Data Structures in Popular Blockchains
tags: blockchain rust bitcoin ethereum polkadot substrate near nervos@hacking
Description/Summary
Data structures in popular rust blockchains.Content
Not as simple as I thought, data structure are designed quite differently in different projects.
Let’s take a look at some examples.
Bitcoin
A block header contains these fields: 4 Bytes Version Block version number 32 Bytes hashPrevBlock 256-bit hash of the previous block header 32 Bytes hashMerkleRoot 256-bit hash based on all of the transactions in the block 4 Bytes Time Current block timestamp as seconds since 1970-01-01T00:00 UTC 4 Bytes Bits Current target in compact format 4 Bytes Nonce 32-bit number (starts at 0)
I started with the well-known example of Bitcoin. Its protocol is simple and clearly explained in the whitepaper.
src: rust-bitcoin/src/blockdata/block.rs
I like developers put an introduction in front of a page!
//! Bitcoin Block
//!
//! A block is a bundle of transactions with a proof-of-work attached,
//! which commits to an earlier block to form the blockchain. This
//! module describes structures and functions needed to describe
//! these blocks and the blockchain.
//!
A Bitcoin block data structure is simple, and it looks like this:
/// A Bitcoin block, which is a collection of transactions with an attached
/// proof of work.
#[derive(PartialEq, Eq, Clone, Debug)]
pub struct Block {
/// The block header
pub header: BlockHeader,
/// List of transactions contained in the block
pub txdata: Vec<Transaction>
}
And the blockheader:
/// A block header, which contains all the block's information except
/// the actual transactions
#[derive(Copy, PartialEq, Eq, Clone, Debug)]
pub struct BlockHeader {
/// The protocol version. Should always be 1.
pub version: i32,
/// Reference to the previous block in the chain
pub prev_blockhash: BlockHash,
/// The root hash of the merkle tree of transactions in the block
pub merkle_root: TxMerkleNode,
/// The timestamp of the block, as claimed by the miner
pub time: u32,
/// The target value below which the blockhash must lie, encoded as a
/// a float (with well-defined rounding, of course)
pub bits: u32,
/// The nonce, selected to obtain a low enough blockhash
pub nonce: u32,
}
In order to save disk space, Bitcoin uses Merkle tree to compress transaction history. Merkle tree is a binary hash tree. The `merkle_root` in the `BlockHeader` struct refers to the root of a Merkle tree, which indicates the proof of transaction history.
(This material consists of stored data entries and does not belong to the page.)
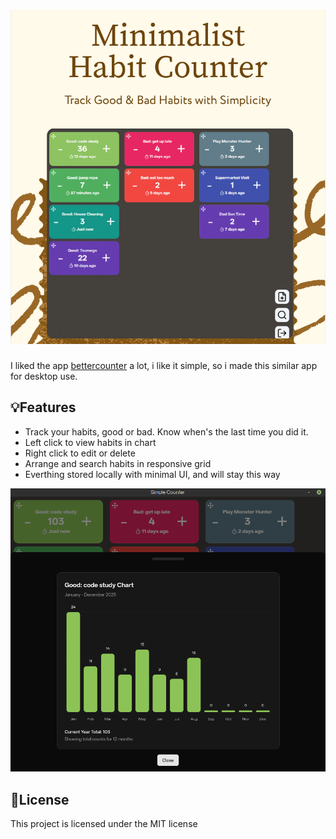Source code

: # ![habit-counter: An minimal habit counter app.](./banner.png)

I liked the app [bettercounter](https://github.com/albertvaka/bettercounter) a lot, i like it simple, so i made this similar app for desktop use.

## 💡Features

- Track your habits, good or bad. Know when's the last time you did it.
- Left click to view habits in chart
- Right click to edit or delete
- Arrange and search habits in responsive grid
- Everthing stored locally with minimal UI, and will stay this way

![Chart](chart.png)

## 📝License

This project is licensed under the MIT license
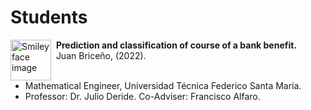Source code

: # Students

<p>
<img src="https://static.thenounproject.com/png/40364-200.png" alt="Smiley face image"
style="float:left; width:65px; height:65px;">
<span style="vertical-align:bottom">
&nbsp <strong>Prediction and classification of course of a bank benefit.</strong> <br>
&nbsp Juan Briceño, (2022). <br>
</span> <br>
</p>

* Mathematical Engineer, Universidad Técnica Federico Santa María.
* Professor: Dr. Julio Deride. Co-Adviser: Francisco Alfaro. 
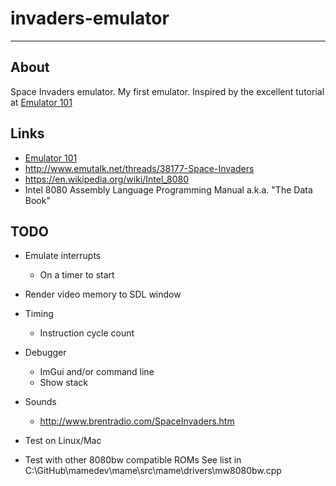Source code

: # invaders-emulator

---

## About

Space Invaders emulator. My first emulator. Inspired by the excellent tutorial at [Emulator 101](http://emulator101.com)

## Links

- [Emulator 101](http://emulator101.com)
- http://www.emutalk.net/threads/38177-Space-Invaders
- https://en.wikipedia.org/wiki/Intel_8080
- Intel 8080 Assembly Language Programming Manual a.k.a. "The Data Book"

## TODO

- Emulate interrupts
  - On a timer to start
- Render video memory to SDL window

- Timing
  - Instruction cycle count
- Debugger
  - ImGui and/or command line
  - Show stack
- Sounds
  - http://www.brentradio.com/SpaceInvaders.htm
- Test on Linux/Mac
- Test with other 8080bw compatible ROMs See list in C:\GitHub\mamedev\mame\src\mame\drivers\mw8080bw.cpp
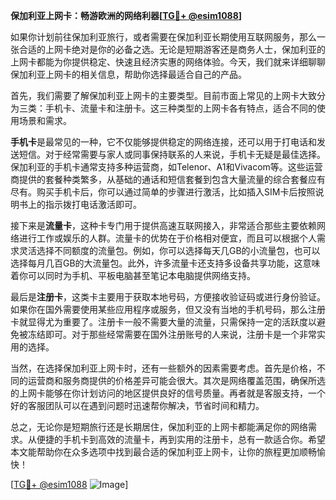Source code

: **保加利亚上网卡：畅游欧洲的网络利器[[TG💪+ @esim1088](https://t.me/s/esim1088)]**

如果你计划前往保加利亚旅行，或者需要在保加利亚长期使用互联网服务，那么一张合适的上网卡绝对是你的必备之选。无论是短期游客还是商务人士，保加利亚的上网卡都能为你提供稳定、快速且经济实惠的网络体验。今天，我们就来详细聊聊保加利亚上网卡的相关信息，帮助你选择最适合自己的产品。

首先，我们需要了解保加利亚上网卡的主要类型。目前市面上常见的上网卡大致分为三类：手机卡、流量卡和注册卡。这三种类型的上网卡各有特点，适合不同的使用场景和需求。

**手机卡**是最常见的一种，它不仅能够提供稳定的网络连接，还可以用于打电话和发送短信。对于经常需要与家人或同事保持联系的人来说，手机卡无疑是最佳选择。保加利亚的手机卡通常支持多种运营商，如Telenor、A1和Vivacom等。这些运营商提供的套餐种类繁多，从基础的通话和短信套餐到包含大量流量的综合套餐应有尽有。购买手机卡后，你可以通过简单的步骤进行激活，比如插入SIM卡后按照说明书上的指示拨打电话激活即可。

接下来是**流量卡**，这种卡专门用于提供高速互联网接入，非常适合那些主要依赖网络进行工作或娱乐的人群。流量卡的优势在于价格相对便宜，而且可以根据个人需求灵活选择不同额度的流量包。例如，你可以选择每天几GB的小流量包，也可以选择每月几百GB的大流量包。此外，许多流量卡还支持多设备共享功能，这意味着你可以同时为手机、平板电脑甚至笔记本电脑提供网络支持。

最后是**注册卡**，这类卡主要用于获取本地号码，方便接收验证码或进行身份验证。如果你在国外需要使用某些应用程序或服务，但又没有当地的手机号码，那么注册卡就显得尤为重要了。注册卡一般不需要大量的流量，只需保持一定的活跃度以避免被冻结即可。对于那些经常需要在国外注册账号的人来说，注册卡是一个非常实用的选择。

当然，在选择保加利亚上网卡时，还有一些额外的因素需要考虑。首先是价格，不同的运营商和服务商提供的价格差异可能会很大。其次是网络覆盖范围，确保所选的上网卡能够在你计划访问的地区提供良好的信号质量。再者就是客服支持，一个好的客服团队可以在遇到问题时迅速帮你解决，节省时间和精力。

总之，无论你是短期旅行还是长期居住，保加利亚的上网卡都能满足你的网络需求。从便捷的手机卡到高效的流量卡，再到实用的注册卡，总有一款适合你。希望本文能帮助你在众多选项中找到最合适的保加利亚上网卡，让你的旅程更加顺畅愉快！

[[TG💪+ @esim1088](https://t.me/s/esim1088) ![Image](https://i.postimg.cc/4NQfJmqS/Snipaste-2025-05-13-00-14-12.png)]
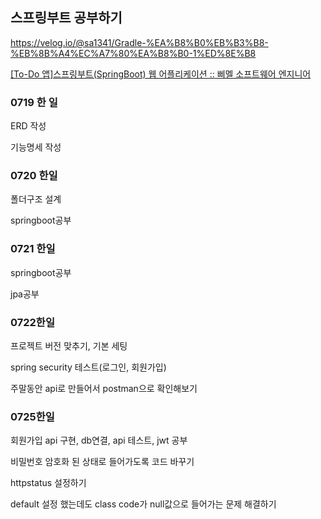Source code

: ## 스프링부트 공부하기

https://velog.io/@sa1341/Gradle-%EA%B8%B0%EB%B3%B8-%EB%8B%A4%EC%A7%80%EA%B8%B0-1%ED%8E%B8

[[To-Do 앱]스프링부트(SpringBoot) 웹 어플리케이션 :: 삐멜 소프트웨어 엔지니어](https://imasoftwareengineer.tistory.com/34?category=772561)

### 0719 한 일

ERD 작성

기능명세 작성

### 0720 한일

폴더구조 설계

springboot공부

### 0721 한일

springboot공부

jpa공부

### 0722한일

프로젝트 버전 맞추기, 기본 세팅

spring security 테스트(로그인, 회원가입)

주말동안 api로 만들어서 postman으로 확인해보기

### 0725한일

회원가입 api 구현, db연결, api 테스트, jwt 공부

비밀번호 암호화 된 상태로 들어가도록 코드 바꾸기

httpstatus 설정하기

default 설정 했는데도 class code가 null값으로 들어가는 문제 해결하기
Bitcoin Whitepaper is simple paper that explains its architecture.
Then let’s take a look at its value field, `txdata: Vec`.
//! Bitcoin Transaction
//!
//! A transaction describes a transfer of money. It consumes previously-unspent
//! transaction outputs and produces new ones, satisfying the condition to spend
//! the old outputs (typically a digital signature with a specific key must be
//! provided) and defining the condition to spend the new ones. The use of digital
//! signatures ensures that coins cannot be spent by unauthorized parties.
//!
//! This module provides the structures and functions needed to support transactions.
//!
Struct bitcoin::blockdata::transaction::Transaction
In Bitcoin, transactions issues started with searching for recievers’ addresses. Then find the input UTXOs with approved signature. So the input and output data structures are a bit different.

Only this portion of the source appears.